Task item -
Copy every record that appears below, exactly as it stands.

*** Opening Provided information ***

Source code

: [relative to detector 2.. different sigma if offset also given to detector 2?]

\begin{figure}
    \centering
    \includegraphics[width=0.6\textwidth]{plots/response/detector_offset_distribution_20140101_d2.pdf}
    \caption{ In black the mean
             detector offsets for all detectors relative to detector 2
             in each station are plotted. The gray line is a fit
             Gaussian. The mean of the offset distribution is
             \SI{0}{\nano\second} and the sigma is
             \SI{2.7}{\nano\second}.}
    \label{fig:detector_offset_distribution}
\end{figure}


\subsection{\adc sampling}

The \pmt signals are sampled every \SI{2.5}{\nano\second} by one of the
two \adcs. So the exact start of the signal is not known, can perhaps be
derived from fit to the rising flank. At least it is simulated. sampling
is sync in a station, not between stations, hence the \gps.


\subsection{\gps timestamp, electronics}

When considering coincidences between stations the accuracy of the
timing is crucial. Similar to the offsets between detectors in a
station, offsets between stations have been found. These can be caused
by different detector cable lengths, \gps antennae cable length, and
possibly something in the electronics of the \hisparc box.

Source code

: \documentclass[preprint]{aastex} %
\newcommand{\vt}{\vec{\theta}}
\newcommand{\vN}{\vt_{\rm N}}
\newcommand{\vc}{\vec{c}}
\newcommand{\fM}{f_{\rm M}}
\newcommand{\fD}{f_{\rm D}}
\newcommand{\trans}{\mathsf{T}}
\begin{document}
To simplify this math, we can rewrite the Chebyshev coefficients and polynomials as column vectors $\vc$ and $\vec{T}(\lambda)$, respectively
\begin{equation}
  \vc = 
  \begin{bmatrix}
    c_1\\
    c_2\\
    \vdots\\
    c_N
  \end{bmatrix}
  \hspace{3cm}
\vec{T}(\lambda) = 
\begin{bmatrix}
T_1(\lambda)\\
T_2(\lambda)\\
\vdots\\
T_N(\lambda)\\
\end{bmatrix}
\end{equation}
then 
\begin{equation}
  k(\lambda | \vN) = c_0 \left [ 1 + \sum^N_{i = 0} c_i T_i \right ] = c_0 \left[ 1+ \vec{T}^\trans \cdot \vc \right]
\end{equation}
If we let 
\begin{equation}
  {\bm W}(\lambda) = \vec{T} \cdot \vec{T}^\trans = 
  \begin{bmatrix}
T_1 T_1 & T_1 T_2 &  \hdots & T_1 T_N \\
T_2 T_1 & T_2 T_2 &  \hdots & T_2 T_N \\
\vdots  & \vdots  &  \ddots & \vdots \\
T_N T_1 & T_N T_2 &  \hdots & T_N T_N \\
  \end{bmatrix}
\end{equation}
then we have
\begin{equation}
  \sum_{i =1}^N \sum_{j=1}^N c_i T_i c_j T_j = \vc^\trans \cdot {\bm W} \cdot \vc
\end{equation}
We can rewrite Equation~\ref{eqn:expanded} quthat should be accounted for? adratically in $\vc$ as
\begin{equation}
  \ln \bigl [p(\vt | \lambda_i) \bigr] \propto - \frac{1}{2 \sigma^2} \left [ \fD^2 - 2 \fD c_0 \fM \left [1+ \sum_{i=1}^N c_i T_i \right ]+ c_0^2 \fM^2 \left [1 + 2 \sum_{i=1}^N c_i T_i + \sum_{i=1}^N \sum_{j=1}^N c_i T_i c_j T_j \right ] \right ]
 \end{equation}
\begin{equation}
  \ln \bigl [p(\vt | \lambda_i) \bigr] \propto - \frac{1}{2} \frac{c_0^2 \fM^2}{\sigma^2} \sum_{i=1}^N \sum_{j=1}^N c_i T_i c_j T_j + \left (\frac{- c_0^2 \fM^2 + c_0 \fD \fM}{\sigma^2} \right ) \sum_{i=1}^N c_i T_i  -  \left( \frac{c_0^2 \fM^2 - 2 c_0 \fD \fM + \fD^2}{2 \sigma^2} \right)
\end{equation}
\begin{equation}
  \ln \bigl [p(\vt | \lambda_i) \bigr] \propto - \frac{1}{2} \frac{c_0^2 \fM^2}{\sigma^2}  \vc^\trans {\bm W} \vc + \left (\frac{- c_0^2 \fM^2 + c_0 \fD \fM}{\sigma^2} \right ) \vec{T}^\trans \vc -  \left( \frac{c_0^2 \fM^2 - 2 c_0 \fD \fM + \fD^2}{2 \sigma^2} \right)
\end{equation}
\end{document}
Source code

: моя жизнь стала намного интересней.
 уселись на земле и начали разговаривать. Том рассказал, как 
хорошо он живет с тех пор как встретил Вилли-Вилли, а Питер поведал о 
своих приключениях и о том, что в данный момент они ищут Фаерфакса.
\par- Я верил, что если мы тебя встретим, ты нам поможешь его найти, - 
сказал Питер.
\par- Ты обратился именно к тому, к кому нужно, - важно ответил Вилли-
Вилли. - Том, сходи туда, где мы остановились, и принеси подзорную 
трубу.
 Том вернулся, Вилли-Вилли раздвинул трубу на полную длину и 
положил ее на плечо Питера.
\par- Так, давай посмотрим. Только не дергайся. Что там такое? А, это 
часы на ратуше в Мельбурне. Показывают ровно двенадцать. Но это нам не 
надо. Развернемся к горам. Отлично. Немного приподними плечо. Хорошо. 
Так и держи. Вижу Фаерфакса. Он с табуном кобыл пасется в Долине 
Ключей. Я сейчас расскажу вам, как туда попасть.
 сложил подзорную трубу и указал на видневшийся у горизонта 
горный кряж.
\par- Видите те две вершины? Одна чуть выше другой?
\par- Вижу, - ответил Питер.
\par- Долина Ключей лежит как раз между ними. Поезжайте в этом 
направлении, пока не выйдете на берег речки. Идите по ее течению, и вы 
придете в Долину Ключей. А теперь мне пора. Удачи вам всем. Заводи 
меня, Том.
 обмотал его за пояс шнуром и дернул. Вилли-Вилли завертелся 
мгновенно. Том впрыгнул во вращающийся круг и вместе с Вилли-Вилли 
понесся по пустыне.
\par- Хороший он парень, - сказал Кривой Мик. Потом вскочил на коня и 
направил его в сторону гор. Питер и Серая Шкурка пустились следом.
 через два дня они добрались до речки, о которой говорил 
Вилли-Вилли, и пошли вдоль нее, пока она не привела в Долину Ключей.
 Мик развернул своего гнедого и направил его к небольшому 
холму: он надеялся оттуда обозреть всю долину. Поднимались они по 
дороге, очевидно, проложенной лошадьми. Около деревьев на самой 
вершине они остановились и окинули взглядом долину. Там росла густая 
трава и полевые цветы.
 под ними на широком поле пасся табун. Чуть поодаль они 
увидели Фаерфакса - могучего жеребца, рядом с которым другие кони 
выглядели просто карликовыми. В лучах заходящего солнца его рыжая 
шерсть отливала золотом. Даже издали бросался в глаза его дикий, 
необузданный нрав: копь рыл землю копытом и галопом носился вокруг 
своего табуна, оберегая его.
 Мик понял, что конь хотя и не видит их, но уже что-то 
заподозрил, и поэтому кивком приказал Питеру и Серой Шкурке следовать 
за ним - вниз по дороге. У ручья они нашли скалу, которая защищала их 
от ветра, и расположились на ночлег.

*** Closing Provided information ***

Your response -
Source code

: [relative to detector 2.. different sigma if offset also given to detector 2?]

\begin{figure}
    \centering
    \includegraphics[width=0.6\textwidth]{plots/response/detector_offset_distribution_20140101_d2.pdf}
    \caption{ In black the mean
             detector offsets for all detectors relative to detector 2
             in each station are plotted. The gray line is a fit
             Gaussian. The mean of the offset distribution is
             \SI{0}{\nano\second} and the sigma is
             \SI{2.7}{\nano\second}.}
    \label{fig:detector_offset_distribution}
\end{figure}


\subsection{\adc sampling}

The \pmt signals are sampled every \SI{2.5}{\nano\second} by one of the
two \adcs. So the exact start of the signal is not known, can perhaps be
derived from fit to the rising flank. At least it is simulated. sampling
is sync in a station, not between stations, hence the \gps.


\subsection{\gps timestamp, electronics}

When considering coincidences between stations the accuracy of the
timing is crucial. Similar to the offsets between detectors in a
station, offsets between stations have been found. These can be caused
by different detector cable lengths, \gps antennae cable length, and
possibly something in the electronics of the \hisparc box.

Source code

: \documentclass[preprint]{aastex} %
\newcommand{\vt}{\vec{\theta}}
\newcommand{\vN}{\vt_{\rm N}}
\newcommand{\vc}{\vec{c}}
\newcommand{\fM}{f_{\rm M}}
\newcommand{\fD}{f_{\rm D}}
\newcommand{\trans}{\mathsf{T}}
\begin{document}
To simplify this math, we can rewrite the Chebyshev coefficients and polynomials as column vectors $\vc$ and $\vec{T}(\lambda)$, respectively
\begin{equation}
  \vc = 
  \begin{bmatrix}
    c_1\\
    c_2\\
    \vdots\\
    c_N
  \end{bmatrix}
  \hspace{3cm}
\vec{T}(\lambda) = 
\begin{bmatrix}
T_1(\lambda)\\
T_2(\lambda)\\
\vdots\\
T_N(\lambda)\\
\end{bmatrix}
\end{equation}
then 
\begin{equation}
  k(\lambda | \vN) = c_0 \left [ 1 + \sum^N_{i = 0} c_i T_i \right ] = c_0 \left[ 1+ \vec{T}^\trans \cdot \vc \right]
\end{equation}
If we let 
\begin{equation}
  {\bm W}(\lambda) = \vec{T} \cdot \vec{T}^\trans = 
  \begin{bmatrix}
T_1 T_1 & T_1 T_2 &  \hdots & T_1 T_N \\
T_2 T_1 & T_2 T_2 &  \hdots & T_2 T_N \\
\vdots  & \vdots  &  \ddots & \vdots \\
T_N T_1 & T_N T_2 &  \hdots & T_N T_N \\
  \end{bmatrix}
\end{equation}
then we have
\begin{equation}
  \sum_{i =1}^N \sum_{j=1}^N c_i T_i c_j T_j = \vc^\trans \cdot {\bm W} \cdot \vc
\end{equation}
We can rewrite Equation~\ref{eqn:expanded} quthat should be accounted for? adratically in $\vc$ as
\begin{equation}
  \ln \bigl [p(\vt | \lambda_i) \bigr] \propto - \frac{1}{2 \sigma^2} \left [ \fD^2 - 2 \fD c_0 \fM \left [1+ \sum_{i=1}^N c_i T_i \right ]+ c_0^2 \fM^2 \left [1 + 2 \sum_{i=1}^N c_i T_i + \sum_{i=1}^N \sum_{j=1}^N c_i T_i c_j T_j \right ] \right ]
 \end{equation}
\begin{equation}
  \ln \bigl [p(\vt | \lambda_i) \bigr] \propto - \frac{1}{2} \frac{c_0^2 \fM^2}{\sigma^2} \sum_{i=1}^N \sum_{j=1}^N c_i T_i c_j T_j + \left (\frac{- c_0^2 \fM^2 + c_0 \fD \fM}{\sigma^2} \right ) \sum_{i=1}^N c_i T_i  -  \left( \frac{c_0^2 \fM^2 - 2 c_0 \fD \fM + \fD^2}{2 \sigma^2} \right)
\end{equation}
\begin{equation}
  \ln \bigl [p(\vt | \lambda_i) \bigr] \propto - \frac{1}{2} \frac{c_0^2 \fM^2}{\sigma^2}  \vc^\trans {\bm W} \vc + \left (\frac{- c_0^2 \fM^2 + c_0 \fD \fM}{\sigma^2} \right ) \vec{T}^\trans \vc -  \left( \frac{c_0^2 \fM^2 - 2 c_0 \fD \fM + \fD^2}{2 \sigma^2} \right)
\end{equation}
\end{document}
Source code

: моя жизнь стала намного интересней.
 уселись на земле и начали разговаривать. Том рассказал, как 
хорошо он живет с тех пор как встретил Вилли-Вилли, а Питер поведал о 
своих приключениях и о том, что в данный момент они ищут Фаерфакса.
\par- Я верил, что если мы тебя встретим, ты нам поможешь его найти, - 
сказал Питер.
\par- Ты обратился именно к тому, к кому нужно, - важно ответил Вилли-
Вилли. - Том, сходи туда, где мы остановились, и принеси подзорную 
трубу.
 Том вернулся, Вилли-Вилли раздвинул трубу на полную длину и 
положил ее на плечо Питера.
\par- Так, давай посмотрим. Только не дергайся. Что там такое? А, это 
часы на ратуше в Мельбурне. Показывают ровно двенадцать. Но это нам не 
надо. Развернемся к горам. Отлично. Немного приподними плечо. Хорошо. 
Так и держи. Вижу Фаерфакса. Он с табуном кобыл пасется в Долине 
Ключей. Я сейчас расскажу вам, как туда попасть.
 сложил подзорную трубу и указал на видневшийся у горизонта 
горный кряж.
\par- Видите те две вершины? Одна чуть выше другой?
\par- Вижу, - ответил Питер.
\par- Долина Ключей лежит как раз между ними. Поезжайте в этом 
направлении, пока не выйдете на берег речки. Идите по ее течению, и вы 
придете в Долину Ключей. А теперь мне пора. Удачи вам всем. Заводи 
меня, Том.
 обмотал его за пояс шнуром и дернул. Вилли-Вилли завертелся 
мгновенно. Том впрыгнул во вращающийся круг и вместе с Вилли-Вилли 
понесся по пустыне.
\par- Хороший он парень, - сказал Кривой Мик. Потом вскочил на коня и 
направил его в сторону гор. Питер и Серая Шкурка пустились следом.
 через два дня они добрались до речки, о которой говорил 
Вилли-Вилли, и пошли вдоль нее, пока она не привела в Долину Ключей.
 Мик развернул своего гнедого и направил его к небольшому 
холму: он надеялся оттуда обозреть всю долину. Поднимались они по 
дороге, очевидно, проложенной лошадьми. Около деревьев на самой 
вершине они остановились и окинули взглядом долину. Там росла густая 
трава и полевые цветы.
 под ними на широком поле пасся табун. Чуть поодаль они 
увидели Фаерфакса - могучего жеребца, рядом с которым другие кони 
выглядели просто карликовыми. В лучах заходящего солнца его рыжая 
шерсть отливала золотом. Даже издали бросался в глаза его дикий, 
необузданный нрав: копь рыл землю копытом и галопом носился вокруг 
своего табуна, оберегая его.
 Мик понял, что конь хотя и не видит их, но уже что-то 
заподозрил, и поэтому кивком приказал Питеру и Серой Шкурке следовать 
за ним - вниз по дороге. У ручья они нашли скалу, которая защищала их 
от ветра, и расположились на ночлег.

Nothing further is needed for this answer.